Meskipun aku tahu ini tak akan bisa menghilangkan rasa perih ini, minimal aku sudah meluapkan segala rasa yang mengganjal dalam hati. Begitu tega Mas Rasyid memberikan tamparan keras dalam hidupku seperti ini. Tidakkah ia berpikir bahwa dirinya memiliki anak perempuan yang bisa saja hal ini menimpa putrinya juga? Astaghfirullah.

"Dek, sudah! Ada Ibu di sini, jangan keterlaluan kalau bicara!" Mas Rasyid berujar sedikit keras sambil menatapku dengan sorot mata penuh rasa bersalah. Tapi percuma saja, semerasa bersalah apapun, ini semua sudah terjadi dan sungguh menyakitiku.

Biarlah. Sekalian saja kuluapkan perasaanku di sini agar ibu tahu bagaimana perasaan seorang istri juga kelakuan putranya yang keji itu.

"Mas sudah keterlaluan, bagaimana mungkin aku harus jaga bicaraku!" bentakku keras membalas ucapannya. Ini adalah kali pertama aku berani membentak suamiku setelah sekian tahun membina mahligai rumah tangga. Biarlah, aku tak lagi peduli.

Biar saja aku dibilang berani pada suami. Toh yang memulai semuanya adalah dirinya sendiri.

Sekilas kulihat Ibu dari ekor mataku, beliau hanya diam sambil mengatur napasnya yang mulai tak beraturan. Jari-jari tangannya memijit dahi yang mungkin saja terasa pening setelah mendengar pertikaian anak dan menantunya ini.

"Syid, izin dulu sama kepala sekolah untuk libur hari ini," ujar Ibu menengahi pertikaian kami setelah sebelumnya melirik jam dinding.

Mas Rasyid mengangguk patuh. Ia lantas berdiri sambil membawa ponselnya menuju ruang tamu. Entahlah, mengapa juga harus pergi menjauh jika hanya untuk memberi kabar pada pihak sekolah untuk meminta izin hari ini.

"Lihatlah Ibu, bagaimana Mas Rasyid menodai pernikahan ini," lirihku dalam tangis. Aku tak sanggup lagi menahan berat kepala di tubuhku. Terpaksa kuletakkan kepalaku di atas lipatan tangan di atas meja makan.

"Sabar dulu," ujar ibu. Ia menggeser badannya menuju kursi di sebelahku.
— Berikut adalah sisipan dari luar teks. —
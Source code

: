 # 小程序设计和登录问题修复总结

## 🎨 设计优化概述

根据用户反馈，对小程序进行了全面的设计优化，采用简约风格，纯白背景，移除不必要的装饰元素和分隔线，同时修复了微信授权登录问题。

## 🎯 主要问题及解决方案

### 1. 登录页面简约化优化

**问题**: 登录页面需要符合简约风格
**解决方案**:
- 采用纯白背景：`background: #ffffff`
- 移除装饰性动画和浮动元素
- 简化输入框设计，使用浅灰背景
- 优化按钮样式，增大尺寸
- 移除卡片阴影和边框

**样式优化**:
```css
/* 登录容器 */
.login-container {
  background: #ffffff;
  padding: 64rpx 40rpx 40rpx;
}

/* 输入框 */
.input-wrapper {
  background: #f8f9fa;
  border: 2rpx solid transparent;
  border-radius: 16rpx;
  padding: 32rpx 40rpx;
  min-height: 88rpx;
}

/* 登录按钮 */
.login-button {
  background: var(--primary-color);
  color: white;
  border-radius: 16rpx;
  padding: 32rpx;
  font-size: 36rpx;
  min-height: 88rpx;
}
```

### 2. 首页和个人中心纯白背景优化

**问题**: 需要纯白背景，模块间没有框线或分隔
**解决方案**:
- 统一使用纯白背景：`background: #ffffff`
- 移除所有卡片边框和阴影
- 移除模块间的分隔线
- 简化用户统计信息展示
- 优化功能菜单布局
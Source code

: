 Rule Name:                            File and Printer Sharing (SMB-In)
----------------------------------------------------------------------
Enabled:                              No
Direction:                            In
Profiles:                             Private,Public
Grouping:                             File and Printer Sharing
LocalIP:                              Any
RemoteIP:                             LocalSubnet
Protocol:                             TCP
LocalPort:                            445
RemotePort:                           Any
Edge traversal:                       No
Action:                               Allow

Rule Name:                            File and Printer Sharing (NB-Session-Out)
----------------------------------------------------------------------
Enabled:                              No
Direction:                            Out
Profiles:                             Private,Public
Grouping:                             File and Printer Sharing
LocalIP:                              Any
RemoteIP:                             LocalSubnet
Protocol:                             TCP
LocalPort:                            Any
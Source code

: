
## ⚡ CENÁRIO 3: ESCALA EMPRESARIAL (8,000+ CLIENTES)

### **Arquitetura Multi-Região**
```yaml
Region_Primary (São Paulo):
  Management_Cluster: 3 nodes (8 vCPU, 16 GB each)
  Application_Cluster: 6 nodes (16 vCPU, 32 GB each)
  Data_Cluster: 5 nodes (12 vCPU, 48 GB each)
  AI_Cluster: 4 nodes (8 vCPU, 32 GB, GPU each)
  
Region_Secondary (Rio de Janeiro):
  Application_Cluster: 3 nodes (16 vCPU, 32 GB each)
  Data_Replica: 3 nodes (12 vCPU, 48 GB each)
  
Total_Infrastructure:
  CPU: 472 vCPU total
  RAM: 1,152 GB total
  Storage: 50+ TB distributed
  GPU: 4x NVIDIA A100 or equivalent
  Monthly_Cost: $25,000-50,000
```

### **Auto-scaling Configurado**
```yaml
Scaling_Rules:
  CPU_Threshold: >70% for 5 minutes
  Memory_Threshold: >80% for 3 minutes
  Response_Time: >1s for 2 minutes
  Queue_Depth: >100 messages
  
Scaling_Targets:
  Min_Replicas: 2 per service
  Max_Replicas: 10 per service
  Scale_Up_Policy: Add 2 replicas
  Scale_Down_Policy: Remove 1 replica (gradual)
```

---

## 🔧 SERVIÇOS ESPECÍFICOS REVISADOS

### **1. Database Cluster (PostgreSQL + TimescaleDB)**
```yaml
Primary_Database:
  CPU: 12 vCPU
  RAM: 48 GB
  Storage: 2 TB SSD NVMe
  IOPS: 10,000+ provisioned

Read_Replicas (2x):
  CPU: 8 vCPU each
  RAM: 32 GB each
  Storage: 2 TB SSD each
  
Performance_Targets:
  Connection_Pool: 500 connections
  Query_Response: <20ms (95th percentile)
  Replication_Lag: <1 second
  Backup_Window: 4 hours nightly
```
Kemudian ia meraih bahuku untuk diusapnya dengan lembut.

Begitu damai kurasakan sentuhan tangan ibu, sekalipun hubungan kami hanya sebatas mertua dan menantu. Seandainya ibuku masih ada, mungkin akan kuraih badannya dan kutenggelamkan tubuhku dalam dekapannya. Akan bisa kurasakan betapa ibu turut sakit karena anaknya mendapatkan musibah seperti ini.

"Bagaimana bisa sabar, Bu. Mas Rasyid sudah ingkar janji," balasku masih dalam tangis. Begitu sulit untuk bisa menerima apa yang sudah Mas Rasyid lakukan ini.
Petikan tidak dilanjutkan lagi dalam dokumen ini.